_Assigned task:_
Search the data for the string "contenu", and report each line where it is found.

_Dataset records:_
=======

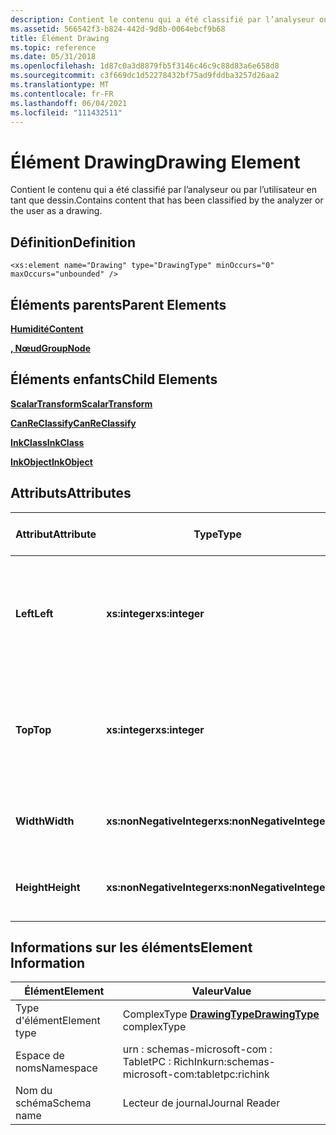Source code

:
 ```yaml
---
description: Contient le contenu qui a été classifié par l’analyseur ou par l’utilisateur en tant que dessin.
ms.assetid: 566542f3-b824-442d-9d8b-0064ebcf9b68
title: Élément Drawing
ms.topic: reference
ms.date: 05/31/2018
ms.openlocfilehash: 1d87c0a3d8879fb5f3146c46c9c88d83a6e658d8
ms.sourcegitcommit: c3f669dc1d52278432bf75ad9fddba3257d26aa2
ms.translationtype: MT
ms.contentlocale: fr-FR
ms.lasthandoff: 06/04/2021
ms.locfileid: "111432511"
---
```

# <a name="drawing-element"></a><span data-ttu-id="45d59-103">Élément Drawing</span><span class="sxs-lookup"><span data-stu-id="45d59-103">Drawing Element</span></span>

<span data-ttu-id="45d59-104">Contient le contenu qui a été classifié par l’analyseur ou par l’utilisateur en tant que dessin.</span><span class="sxs-lookup"><span data-stu-id="45d59-104">Contains content that has been classified by the analyzer or the user as a drawing.</span></span>

## <a name="definition"></a><span data-ttu-id="45d59-105">Définition</span><span class="sxs-lookup"><span data-stu-id="45d59-105">Definition</span></span>

``` syntax
<xs:element name="Drawing" type="DrawingType" minOccurs="0" maxOccurs="unbounded" />
```

## <a name="parent-elements"></a><span data-ttu-id="45d59-106">Éléments parents</span><span class="sxs-lookup"><span data-stu-id="45d59-106">Parent Elements</span></span>

[<span data-ttu-id="45d59-107">**Humidité**</span><span class="sxs-lookup"><span data-stu-id="45d59-107">**Content**</span></span>](content-element--journal-reader.md)

[<span data-ttu-id="45d59-108">**, Nœud**</span><span class="sxs-lookup"><span data-stu-id="45d59-108">**GroupNode**</span></span>](groupnode-element.md)

## <a name="child-elements"></a><span data-ttu-id="45d59-109">Éléments enfants</span><span class="sxs-lookup"><span data-stu-id="45d59-109">Child Elements</span></span>

[<span data-ttu-id="45d59-110">**ScalarTransform**</span><span class="sxs-lookup"><span data-stu-id="45d59-110">**ScalarTransform**</span></span>](scalartransform-element.md)

[<span data-ttu-id="45d59-111">**CanReClassify**</span><span class="sxs-lookup"><span data-stu-id="45d59-111">**CanReClassify**</span></span>](canreclassify-element.md)

[<span data-ttu-id="45d59-112">**InkClass**</span><span class="sxs-lookup"><span data-stu-id="45d59-112">**InkClass**</span></span>](inkclass-element.md)

[<span data-ttu-id="45d59-113">**InkObject**</span><span class="sxs-lookup"><span data-stu-id="45d59-113">**InkObject**</span></span>](inkobject-element.md)

## <a name="attributes"></a><span data-ttu-id="45d59-114">Attributs</span><span class="sxs-lookup"><span data-stu-id="45d59-114">Attributes</span></span>



| <span data-ttu-id="45d59-115">Attribut</span><span class="sxs-lookup"><span data-stu-id="45d59-115">Attribute</span></span>  | <span data-ttu-id="45d59-116">Type</span><span class="sxs-lookup"><span data-stu-id="45d59-116">Type</span></span>                      | <span data-ttu-id="45d59-117">Obligatoire</span><span class="sxs-lookup"><span data-stu-id="45d59-117">Required</span></span> | <span data-ttu-id="45d59-118">Description</span><span class="sxs-lookup"><span data-stu-id="45d59-118">Description</span></span>                                                                             | <span data-ttu-id="45d59-119">Valeurs possibles</span><span class="sxs-lookup"><span data-stu-id="45d59-119">Possible Values</span></span>           |
|------------|---------------------------|----------|-----------------------------------------------------------------------------------------|---------------------------|
| <span data-ttu-id="45d59-120">**Left**</span><span class="sxs-lookup"><span data-stu-id="45d59-120">**Left**</span></span>   | <span data-ttu-id="45d59-121">**xs:integer**</span><span class="sxs-lookup"><span data-stu-id="45d59-121">**xs:integer**</span></span>            | <span data-ttu-id="45d59-122">Obligatoire</span><span class="sxs-lookup"><span data-stu-id="45d59-122">Required</span></span> | <span data-ttu-id="45d59-123">Distance entre l’origine et le point le plus à gauche dans le cadre englobant de l’élément.</span><span class="sxs-lookup"><span data-stu-id="45d59-123">The distance from the origin to the leftmost point in the bounding box for the element.</span></span> | <span data-ttu-id="45d59-124">N’importe quel entier.</span><span class="sxs-lookup"><span data-stu-id="45d59-124">Any integer.</span></span>              |
| <span data-ttu-id="45d59-125">**Top**</span><span class="sxs-lookup"><span data-stu-id="45d59-125">**Top**</span></span>    | <span data-ttu-id="45d59-126">**xs:integer**</span><span class="sxs-lookup"><span data-stu-id="45d59-126">**xs:integer**</span></span>            | <span data-ttu-id="45d59-127">Obligatoire</span><span class="sxs-lookup"><span data-stu-id="45d59-127">Required</span></span> | <span data-ttu-id="45d59-128">Distance entre l’origine et le point le plus élevé dans le cadre englobant de l’élément.</span><span class="sxs-lookup"><span data-stu-id="45d59-128">The distance from the origin to the topmost point in the bounding box for the element.</span></span>  | <span data-ttu-id="45d59-129">N’importe quel entier.</span><span class="sxs-lookup"><span data-stu-id="45d59-129">Any integer.</span></span>              |
| <span data-ttu-id="45d59-130">**Width**</span><span class="sxs-lookup"><span data-stu-id="45d59-130">**Width**</span></span>  | <span data-ttu-id="45d59-131">**xs:nonNegativeInteger**</span><span class="sxs-lookup"><span data-stu-id="45d59-131">**xs:nonNegativeInteger**</span></span> | <span data-ttu-id="45d59-132">Obligatoire</span><span class="sxs-lookup"><span data-stu-id="45d59-132">Required</span></span> | <span data-ttu-id="45d59-133">Largeur de la zone englobante pour l’élément.</span><span class="sxs-lookup"><span data-stu-id="45d59-133">The width of the bounding box for the element.</span></span>                                          | <span data-ttu-id="45d59-134">Entier non négatif.</span><span class="sxs-lookup"><span data-stu-id="45d59-134">Any non-negative integer.</span></span> |
| <span data-ttu-id="45d59-135">**Height**</span><span class="sxs-lookup"><span data-stu-id="45d59-135">**Height**</span></span> | <span data-ttu-id="45d59-136">**xs:nonNegativeInteger**</span><span class="sxs-lookup"><span data-stu-id="45d59-136">**xs:nonNegativeInteger**</span></span> | <span data-ttu-id="45d59-137">Obligatoire</span><span class="sxs-lookup"><span data-stu-id="45d59-137">Required</span></span> | <span data-ttu-id="45d59-138">Hauteur du rectangle englobant pour l’élément.</span><span class="sxs-lookup"><span data-stu-id="45d59-138">The height of the bounding box for the element.</span></span>                                         | <span data-ttu-id="45d59-139">Entier non négatif.</span><span class="sxs-lookup"><span data-stu-id="45d59-139">Any non-negative integer.</span></span> |



 

## <a name="element-information"></a><span data-ttu-id="45d59-140">Informations sur les éléments</span><span class="sxs-lookup"><span data-stu-id="45d59-140">Element Information</span></span>



|  <span data-ttu-id="45d59-141">Élément</span><span class="sxs-lookup"><span data-stu-id="45d59-141">Element</span></span>     | <span data-ttu-id="45d59-142">Valeur</span><span class="sxs-lookup"><span data-stu-id="45d59-142">Value</span></span>                                                     |
|--------------|-------------------------------------------------------------|
| <span data-ttu-id="45d59-143">Type d'élément</span><span class="sxs-lookup"><span data-stu-id="45d59-143">Element type</span></span> | <span data-ttu-id="45d59-144">ComplexType [**DrawingType**](drawingtype-complex-type.md)</span><span class="sxs-lookup"><span data-stu-id="45d59-144">[**DrawingType**](drawingtype-complex-type.md) complexType</span></span> |
| <span data-ttu-id="45d59-145">Espace de noms</span><span class="sxs-lookup"><span data-stu-id="45d59-145">Namespace</span></span>    | <span data-ttu-id="45d59-146">urn : schemas-microsoft-com : TabletPC : RichInk</span><span class="sxs-lookup"><span data-stu-id="45d59-146">urn:schemas-microsoft-com:tabletpc:richink</span></span>                  |
| <span data-ttu-id="45d59-147">Nom du schéma</span><span class="sxs-lookup"><span data-stu-id="45d59-147">Schema name</span></span>  | <span data-ttu-id="45d59-148">Lecteur de journal</span><span class="sxs-lookup"><span data-stu-id="45d59-148">Journal Reader</span></span>                                              |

=======

_Solution to the problem:_
description: Contient le contenu qui a été classifié par l’analyseur ou par l’utilisateur en tant que dessin.
<span data-ttu-id="45d59-104">Contient le contenu qui a été classifié par l’analyseur ou par l’utilisateur en tant que dessin.</span><span class="sxs-lookup"><span data-stu-id="45d59-104">Contains content that has been classified by the analyzer or the user as a drawing.</span></span>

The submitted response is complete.